Sorghum and Millets: Chemistry, Technology and Nutritional Attributes, Second Edition, is a new, fully revised edition of this widely read book published by AACC International. With an internationally recognized editorial team, this new edition covers, in detail, the history, breeding, production, grain chemistry, nutritional quality and handling of sorghum and millets. Chapters focus on biotechnology, grain structure and chemistry, nutritional properties, traditional and modern usage in foods and beverages, and industrial and non-food applications.

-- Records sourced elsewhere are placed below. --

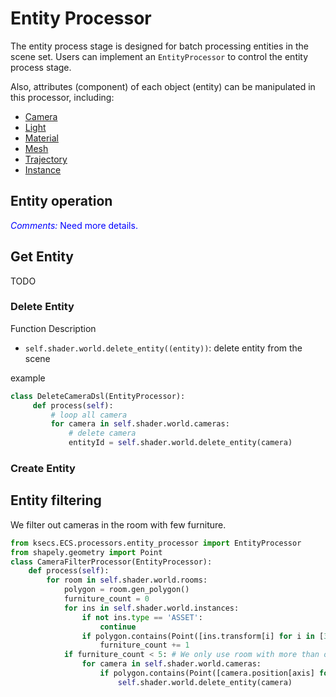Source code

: # Entity Processor

<!-- ## Description -->

The entity process stage is designed for batch processing entities in the scene set. 
Users can implement an `EntityProcessor` to control the entity process stage.

Also, attributes (component) of each object (entity) can be manipulated in this processor, including:
- [Camera](dsl/camera.md)
- [Light](dsl/light.md)
- [Material](dsl/material.md)
- [Mesh](dsl/mesh.md)
- [Trajectory](dsl/trajectory.md)
- [Instance](dsl/instance.md)

<!-- ### Function

|Function   |Description    |
|---    |---    |
|delete(enitiy) |delete an entity in the scene|
|copy(entity)   |copy an entity in the scene|
|get_rooms()    |return the room list (list of `class Room`)|

Also, many components can be manipulated, including:

- [Camera Component](./camera.md)
- [Trajectory Component](./trajectory.md)
- [Light Component](./light.md)
- [Material Component](./material.md)
- [Mesh Component](./mesh.md)
- [Transform Component](./transform.md)
- [Other Component](./other.md)

## Example

Delete an entity in the scene according to its type.

```python
class EntityExample(EntityProcessor):
    def process(self):
        for entity, (furnitureComp, semanticComp) in self.world.get_components(FurnitureComponent, SemanticComponent):
            if semanticComp.get_category() == "Desk":
                self.delete(entity)
``` -->

## Entity operation

<span style="color:blue">*Comments:* Need more details.</span>
## Get Entity
TODO

### Delete Entity
Function Description
* ```self.shader.world.delete_entity((entity))```: delete entity from the scene

example
```python
class DeleteCameraDsl(EntityProcessor):
     def process(self):
         # loop all camera
         for camera in self.shader.world.cameras:
             # delete camera
             entityId = self.shader.world.delete_entity(camera)
```

### Create Entity

## Entity filtering
We filter out cameras in the room with few furniture.
```python
from ksecs.ECS.processors.entity_processor import EntityProcessor
from shapely.geometry import Point
class CameraFilterProcessor(EntityProcessor):
    def process(self):
        for room in self.shader.world.rooms:
            polygon = room.gen_polygon()
            furniture_count = 0
            for ins in self.shader.world.instances:
                if not ins.type == 'ASSET':
                    continue
                if polygon.contains(Point([ins.transform[i] for i in [3, 7, 11]])):
                    furniture_count += 1
            if furniture_count < 5: # We only use room with more than or equal to 5 assets
                for camera in self.shader.world.cameras:
                    if polygon.contains(Point([camera.position[axis] for axis in "xyz"])):
                        self.shader.world.delete_entity(camera)
```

The book will be of interest to academics researching all aspects of sorghum and millets, from breeding to usage. In addition, it is essential reading for those in the food industry who are tasked with the development of new products using the grains.
JT
John R. N. Taylor is an emeritus professor at the University of Pretoria specializing in grain science and nutrition in Africa. He is also advisor to the Kenya-based Fortified Whole Grain Alliance. He is the author of numerous research papers and book chapters on sorghum and millets and other grains. He has been an editor of several books, most recently the ICC Handbook of 21st Century Cereal Science and Technology, published by Academic Press in 2023. John is a fellow of the Cereal & Grains Association, the International Association for Cereal Science and Technology, and the International Academy of Food Science and Technology.
KD
Kwaku Gyebi Duodu is professor of food science and head of the Department of Consumer and Food Sciences at the University of Pretoria in South Africa. He is involved in undergraduate and postgraduate teaching in cereal science and technology, food chemistry, and food engineering. His research focuses on the health-promoting properties of African grains (cereals and legumes) and their foods where he studies metabolomic profiling, chemistry and bioactivity of phenolic compounds. He also conducts research in nutritional aspects of African grain-based foods with a focus on mineral bioaccessibility and protein quality. He has authored several research papers and book chapters on the quality, nutritional, and health-promoting properties of sorghum and millets and other grains.